Blog 425 – 10.05.2016
Some of our stories touch our own hearts so much that we love re-telling them over and over again. When I was a boy of about ten years old I was madly in love with a movie actress, Shirley Temple. I had watched all her early movies and thought she was about the sweetest thing on earth. It was quite disheartening to learn that she was already at that time a grown woman. You may smile at that ignorant heartsick boy, I do my self, but as the saying goes, “The heart wants what the heart wants.” I suppose if I am honest with myself I have to admit that every woman I have every loved has been one part my own mother, one part Marilyn Monroe, one part Elizabeth Taylor, and one part Shirley Temple. But at ten it was probably one part my mom and three parts Shirley Temple. That was the year before my libido awoke, before puberty began, and I was still a knight with only the purest and most noble notions of the devotions of love. Lust adds a certain luster and bluster but the ignorance and innocence of my love for Shirley is reason enough that over ten years later when I was in college and read in a magazine article of her breast cancer that I wept. Then again when many years later she died I wept again. I must confess I wept when Marilyn died, when Elizabeth died, when my first wife Barbara died, and when My mother died. Chances are if I know you and survive you that I will also shed a tear for you.
Real men cry and real men love deeply and ladies especially those of you who are looking for a “One man woman” though I have heard rumors of sightings and even of some on display in captivity they are very rare if not extinct in the wild. That is not to say that a man cannot, if he wishes, control his urges to some degree. Still I re-quote the saying above with a slight twist, “The heart loves whom the heart loves” This is equally true of the fairer sex. Whoever said sex was ever fair – that which drives us to near madness from our pre-teen years till we die if we are lucky. But I fell in love with Shirley as a little girl before the madness overtook me while I was yet a boy back then I just knew that when Shirley sang, “Good night, my Love. Sleep tight, my Love. God bless you. Nighty night, Sweetheart” that she was singing it just for me.

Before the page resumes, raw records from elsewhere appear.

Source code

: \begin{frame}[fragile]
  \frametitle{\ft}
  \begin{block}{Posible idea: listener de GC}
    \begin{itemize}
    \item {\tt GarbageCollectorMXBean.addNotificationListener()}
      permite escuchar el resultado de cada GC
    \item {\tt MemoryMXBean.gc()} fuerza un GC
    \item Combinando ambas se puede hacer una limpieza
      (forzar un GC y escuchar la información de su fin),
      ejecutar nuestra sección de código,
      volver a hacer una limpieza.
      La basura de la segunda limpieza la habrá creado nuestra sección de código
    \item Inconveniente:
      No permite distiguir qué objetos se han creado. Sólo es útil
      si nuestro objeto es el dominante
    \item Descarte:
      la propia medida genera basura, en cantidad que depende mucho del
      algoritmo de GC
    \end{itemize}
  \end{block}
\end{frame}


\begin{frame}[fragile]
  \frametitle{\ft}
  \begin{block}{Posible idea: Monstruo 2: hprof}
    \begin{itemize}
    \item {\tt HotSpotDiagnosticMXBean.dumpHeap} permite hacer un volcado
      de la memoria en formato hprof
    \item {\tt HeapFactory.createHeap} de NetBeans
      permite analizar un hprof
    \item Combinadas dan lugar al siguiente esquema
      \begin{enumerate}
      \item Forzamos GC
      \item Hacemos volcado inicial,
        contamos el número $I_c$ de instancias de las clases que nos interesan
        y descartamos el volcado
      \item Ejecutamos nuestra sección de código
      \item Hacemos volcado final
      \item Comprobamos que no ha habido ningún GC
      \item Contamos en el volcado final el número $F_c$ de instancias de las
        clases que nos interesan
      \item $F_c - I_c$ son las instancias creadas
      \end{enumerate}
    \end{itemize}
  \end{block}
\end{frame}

Shirley was called, “America’s Sweetheart” in the nineteen thirties when my Mom was still a little girl, years before I came to America. It took me even then ten years to find her. A crazy thought just came to me, and yeah I know, you are not surprised. I wonder if my early fascination with time travel began with an early desire to go back so I could be there and watch Shirley grow up. A very good movie Some Where In Time, starring the handsome Christopher Reeves and the beautiful Jane Seymour, deals with a tragic love story where the timing is off between two great lovers.
Today I am of a different mind set. To me genuine love is never really tragic. The act of loving another is so audacious, so sublime, and yes even divine that it defies all the rules of logic or as a love song says, “The rules of logic don’t apply.” They could not sing that if it were not true. Well, maybe they could but I still think it is true, that there is in everyone of us this capacity to love unbounded and unfettered by the notion that we must be loved in return. Real love is more than a bargain and it is the True Pearl Beyond Price. Even my boyhood heart at ten years old knew that and I have never forgotten it nor Shirley Temple for teaching me first that love does not have to be returned and also that it is not bound by space and time. I hope this love letter to Shirley Temple Black bounces off a cloud and touches her heart in whatever galaxy or dimension she is holding court in today. She was a little princess when I first came to know of her and I wonder how many more millions of hearts she must reign over now.